5 People You Don’t Have to Try to Please Anymore

Charles Stone pegged me well with his book People-Pleasing Pastors, which I highly recommend. I have struggled with people-pleasing for most of my life. As a kid, I think I had a positive tendency to want to obey authorities in my life, but as an adult I managed to add to that dynamic a tendency to avoid any correction or conflict. And the only alternative is to keep everybody around me happy while bottling up my own feelings of frustration and disagreement. And whatever we keep stuffing inside … eventually leaks, or explodes, and I’ve been guilty of both.

As Charles points out, pastors are particularly prone to people-pleasing. We want people to like our sermons, to feel good after our counsel, to agree with our vision and leadership, and to feel better about themselves for having been around us. While some level of encouragement and affection toward others is healthy and biblical, if we’re not careful it can ultimately feed our ego, present itself as a false humility, and change the way we lead and live.

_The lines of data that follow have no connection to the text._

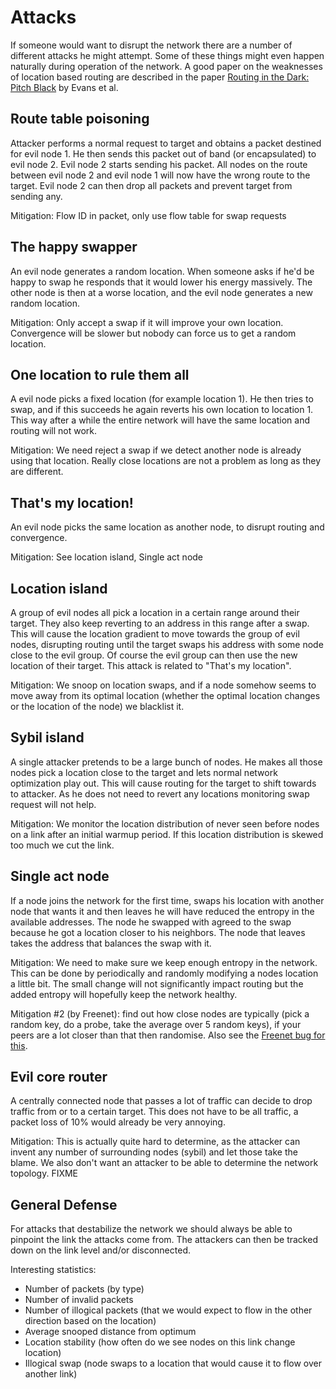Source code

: # Attacks
If someone would want to disrupt the network there are a number of different attacks he might attempt. Some of these things might even happen naturally during operation of the network. A good paper on the weaknesses of location based routing are described in the paper [Routing in the Dark: Pitch Black][pitchblack] by Evans et al.

## Route table poisoning
Attacker performs a normal request to target and obtains a packet destined for evil node 1. He then sends this packet out of band (or encapsulated) to evil node 2. Evil node 2 starts sending his packet. All nodes on the route between evil node 2 and evil node 1 will now have the wrong route to the target. Evil node 2 can then drop all packets and prevent target from sending any.

Mitigation: Flow ID in packet, only use flow table for swap requests

## The happy swapper
An evil node generates a random location. When someone asks if he'd be happy to swap he responds that it would lower his energy massively. The other node is then at a worse location, and the evil node generates a new random location.

Mitigation: Only accept a swap if it will improve your own location. Convergence will be slower but nobody can force us to get a random location.

## One location to rule them all
A evil node picks a fixed location (for example location 1). He then tries to swap, and if this succeeds he again reverts his own location to location 1. This way after a while the entire network will have the same location and routing will not work.

Mitigation: We need reject a swap if we detect another node is already using that location. Really close locations are not a problem as long as they are different.

## That's my location!
An evil node picks the same location as another node, to disrupt routing and convergence.

Mitigation: See location island, Single act node

## Location island
A group of evil nodes all pick a location in a certain range around their target. They also keep reverting to an address in this range after a swap. This will cause the location gradient to move towards the group of evil nodes, disrupting routing until the target swaps his address with some node close to the evil group. Of course the evil group can then use the new location of their target. This attack is related to "That's my location".

Mitigation: We snoop on location swaps, and if a node somehow seems to move away from its optimal location (whether the optimal location changes or the location of the node) we blacklist it.

## Sybil island
A single attacker pretends to be a large bunch of nodes. He makes all those nodes pick a location close to the target and lets normal network optimization play out. This will cause routing for the target to shift towards to attacker. As he does not need to revert any locations monitoring swap request will not help.

Mitigation: We monitor the location distribution of never seen before nodes on a link after an initial warmup period. If this location distribution is skewed too much we cut the link.

## Single act node
If a node joins the network for the first time, swaps his location with another node that wants it and then leaves he will have reduced the entropy in the available addresses. The node he swapped with agreed to the swap because he got a location closer to his neighbors. The node that leaves takes the address that balances the swap with it.

Mitigation: We need to make sure we keep enough entropy in the network. This can be done by periodically and randomly modifying a nodes location a little bit. The small change will not significantly impact routing but the added entropy will hopefully keep the network healthy.

Mitigation #2 (by Freenet): find out how close nodes are typically (pick a random key, do a probe, take the average over 5 random keys), if your peers are a lot closer than that then randomise. Also see the [Freenet bug for this](https://bugs.freenetproject.org/view.php?id=3919).

## Evil core router
A centrally connected node that passes a lot of traffic can decide to drop traffic from or to a certain target. This does not have to be all traffic, a packet loss of 10% would already be very annoying.

Mitigation: This is actually quite hard to determine, as the attacker can invent any number of surrounding nodes (sybil) and let those take the blame. We also don't want an attacker to be able to determine the network topology. FIXME

## General Defense
For attacks that destabilize the network we should always be able to pinpoint the link the attacks come from. The attackers can then be tracked down on the link level and/or disconnected.

Interesting statistics:
- Number of packets (by type)
- Number of invalid packets
- Number of illogical packets (that we would expect to flow in the other direction based on the location)
- Average snooped distance from optimum
- Location stability (how often do we see nodes on this link change location)
- Illogical swap (node swaps to a location that would cause it to flow over another link)

[pitchblack]: http://grothoff.org/christian/pitchblack.pdf "Routing in the Dark: Pitch Black"
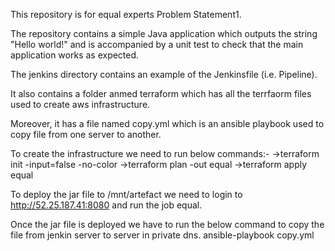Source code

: This repository is for equal experts Problem Statement1.

The repository contains a simple Java application which outputs the string "Hello world!" and is accompanied by a unit test to check that the main application works as expected.

The jenkins directory contains an example of the Jenkinsfile (i.e. Pipeline).

It also contains a folder anmed terraform which has all the terrfaorm files used to create aws infrastructure.

Moreover, it has a file named copy.yml which is an ansible playbook used to copy file from one server to another.

To create the infrastructure we need to run below commands:-
->terraform init -input=false -no-color
->terraform plan -out equal 
->terraform apply equal

To deploy the jar file to /mnt/artefact we need to login to http://52.25.187.41:8080 and run the job equal.

Once the jar file is deployed we have to run the below command to copy the file from jenkin server to server in private dns.
ansible-playbook copy.yml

I’ve learned this lesson the hard way over 18 years of ministry, and I’m still learning it regularly. So for my fellow undershepherds and anybody else in leadership, here’s a list of people you have permission NOT to please anymore …

5. Your Critics

You’ll always have some. They’re not always wrong, but often convey their feedback in a rather wrong spirit. And sometimes, they’re really wrong. I was told once over a decade ago that I was “unapproachable” by someone who had visited our church in Kentucky. It stung. I was defensive. Me? Unapproachable? Who’s more approachable than me? It finally sunk in that I needed to change some things about the way I related to people. I grew and the church did too.

Far more common, however, is the empty chatter of the critic whose voice we need to simply ignore. Hear this big truth: It is only as we come to fully embrace our true identity as a child of God that we can deflect untrue and unloving criticism from others. Listen to the criticism of godly friends who seek your betterment and ignore the rest while finding your confidence in the truth God speaks about you as His child through His Word.

To put it another way, there are people who have permission to speak boldly into my life where I need correction. And then there are strangers and acquaintances with mere opinions about me who don’t know my heart. Value the former as “wounds from a friend” and throw away the latter. And live to please God alone.

4. The Power Players

For pastors these may be deacons or a board of elders, or that lady who controls the money, the thermostat and the unofficial coffee table business meetings about you. In the business world it is often boards, bosses or fellow employees seeking to climb the ladder even if your head makes a good rung to step on. You don’t have to please any of them. You may be called to serve them well as though you’re serving Jesus (Colossians 3:22-25, where the word please is used a little differently), but you aren’t called to keep them happy.

Every time you acquiesce to the voices of those who express disapproval with the way you’re leading them, you sacrifice a little bit of your God-given influence within the organization. Pastors, in particular, are called to oversee without becoming lords over people. In other words, God often calls you to lead forward even when everyone doesn’t agree. Just ask Moses. Or Peter. Or Jesus.

I sometimes reflect back over moments in my own pastoral life and wish that I’d had the guts to risk getting fired or at least criticized for sticking to what I believed God wanted me to do next. But what I find, sometimes, are moments that I yielded to the pressure in the name of patience and gave up an opportunity for growth, choosing to please power players rather than do whatever it takes to reach the next lost person. I wish I’d always led to please God alone.

3. Peers

We all want affirmation from our peers and colleagues. We want them to know that we’re like them and that they can like us with confidence. But I’ve had to embrace the fact, especially lately, that I’ll never be conservative enough for some of my peers, or liberal enough for others. I may never have the approval of the Reformed camp, the Charismatic camp or the Ecumenical camp. While one peer is calling me out on my soft stance on some issue, another is proclaiming that I’ve been too harsh and unbending.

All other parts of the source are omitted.